I want to build a cross platform game with SDL 2, but I don’t want to use Xcode / Visual Studio / etc. (and I want to avoid using the Frameworks stuff if possible) Just a plain 'ol compiler and text editor! However, I can’t even compile my game (right now just trying to open a window). The compiler can’t find the necessary SDL files. So, here’s what I’m doing:
Then I follow the instructions for Mac OS X here: http://wiki.libsdl.org/Installation#Mac_OS_X
a) I switch to the directory with the files, and make a folder named ‘build’
b) I ‘cd’ into the build folder, and run ‘CC=/where/i/cloned/SDL/build-scripts/gcc-fat.sh …/configure ; make’
It gives me this message: make: *** No targets specified and no makefile found. Stop.
c) If I drop the CC part, and just run ‘…/configure; make’, it seems to build correctly?

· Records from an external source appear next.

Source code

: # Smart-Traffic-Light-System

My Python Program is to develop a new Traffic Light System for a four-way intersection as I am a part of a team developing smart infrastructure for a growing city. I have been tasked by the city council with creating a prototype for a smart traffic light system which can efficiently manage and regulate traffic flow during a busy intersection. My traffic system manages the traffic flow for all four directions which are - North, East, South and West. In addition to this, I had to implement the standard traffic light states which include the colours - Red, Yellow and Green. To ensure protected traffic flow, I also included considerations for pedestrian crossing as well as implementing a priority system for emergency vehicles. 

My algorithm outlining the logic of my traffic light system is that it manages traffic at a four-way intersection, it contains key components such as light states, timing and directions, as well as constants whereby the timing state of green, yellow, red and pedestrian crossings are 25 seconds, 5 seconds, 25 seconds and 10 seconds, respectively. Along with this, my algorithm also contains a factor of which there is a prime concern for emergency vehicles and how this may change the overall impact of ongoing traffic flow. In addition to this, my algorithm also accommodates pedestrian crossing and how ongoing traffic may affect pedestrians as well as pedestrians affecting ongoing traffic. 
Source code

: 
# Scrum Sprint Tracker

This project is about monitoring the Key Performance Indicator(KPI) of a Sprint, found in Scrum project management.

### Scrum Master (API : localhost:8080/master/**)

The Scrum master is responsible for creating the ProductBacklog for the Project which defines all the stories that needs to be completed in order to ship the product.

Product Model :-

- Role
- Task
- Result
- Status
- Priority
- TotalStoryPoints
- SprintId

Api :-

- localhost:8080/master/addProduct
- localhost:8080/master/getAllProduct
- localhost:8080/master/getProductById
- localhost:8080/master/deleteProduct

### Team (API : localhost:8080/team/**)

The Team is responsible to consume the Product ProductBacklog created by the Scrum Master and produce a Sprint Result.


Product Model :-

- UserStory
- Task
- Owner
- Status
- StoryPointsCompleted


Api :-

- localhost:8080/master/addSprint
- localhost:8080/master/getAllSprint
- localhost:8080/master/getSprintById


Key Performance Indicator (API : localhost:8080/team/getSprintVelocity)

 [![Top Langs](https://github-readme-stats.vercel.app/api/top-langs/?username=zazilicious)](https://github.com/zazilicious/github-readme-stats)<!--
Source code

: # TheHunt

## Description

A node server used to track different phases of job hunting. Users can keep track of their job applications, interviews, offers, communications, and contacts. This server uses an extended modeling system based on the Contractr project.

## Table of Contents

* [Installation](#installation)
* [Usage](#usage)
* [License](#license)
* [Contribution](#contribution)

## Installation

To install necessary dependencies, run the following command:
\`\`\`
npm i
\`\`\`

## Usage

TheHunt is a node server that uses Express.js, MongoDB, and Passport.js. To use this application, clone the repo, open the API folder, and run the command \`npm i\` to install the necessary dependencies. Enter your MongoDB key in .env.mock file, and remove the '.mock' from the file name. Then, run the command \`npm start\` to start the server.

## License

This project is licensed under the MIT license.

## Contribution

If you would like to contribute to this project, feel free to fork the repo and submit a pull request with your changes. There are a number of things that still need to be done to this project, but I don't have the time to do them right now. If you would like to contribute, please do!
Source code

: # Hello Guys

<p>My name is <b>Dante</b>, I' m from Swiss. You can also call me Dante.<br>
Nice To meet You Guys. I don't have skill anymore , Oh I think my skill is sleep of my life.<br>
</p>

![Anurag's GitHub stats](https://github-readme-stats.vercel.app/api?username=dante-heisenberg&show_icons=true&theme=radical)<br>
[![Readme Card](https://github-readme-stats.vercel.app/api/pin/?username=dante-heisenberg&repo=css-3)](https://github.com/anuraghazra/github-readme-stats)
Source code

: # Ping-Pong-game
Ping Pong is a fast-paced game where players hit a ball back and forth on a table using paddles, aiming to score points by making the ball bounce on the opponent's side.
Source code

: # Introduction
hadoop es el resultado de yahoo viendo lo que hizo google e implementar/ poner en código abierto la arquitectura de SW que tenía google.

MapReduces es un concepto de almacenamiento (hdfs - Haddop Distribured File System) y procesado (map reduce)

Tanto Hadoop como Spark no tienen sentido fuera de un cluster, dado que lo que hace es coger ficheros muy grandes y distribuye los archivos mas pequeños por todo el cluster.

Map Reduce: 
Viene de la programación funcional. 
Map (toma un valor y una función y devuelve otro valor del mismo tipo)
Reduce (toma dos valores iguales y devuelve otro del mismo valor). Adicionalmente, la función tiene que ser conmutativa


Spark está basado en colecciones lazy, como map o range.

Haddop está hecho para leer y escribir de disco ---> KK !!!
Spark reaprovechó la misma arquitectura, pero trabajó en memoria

Here comes the tricky part. SDL seems to have built correctly… so how do I build the game? My file is in the build folder, where sdl2-config is. I try running things like: [ clang -o myGame game.c ‘sdl2-config --cflags --libs’ ] but I get this error: [ clang: error: no such file or directory: ‘sdl2-config --cflags --libs’ ]
When I just doing: [ clang -o myGame game.c ], I get this: [ fatal error: ‘SDL.h’ file not found ]
Thank you for reading, and thanks for the help. I really appreciate it!
Apparently sdl2-config can’t be found because it’s not in $PATH, which might be expected when using Frameworks (not sure, I’m not a Mac user)?
But I guess when using a Framework one shouldn’t need sdl2-config, but “just” tell the compiler what framework to link against (and maybe where it can be found if it’s not in a standard path). At least that’s my understanding of how they’re supposed to work…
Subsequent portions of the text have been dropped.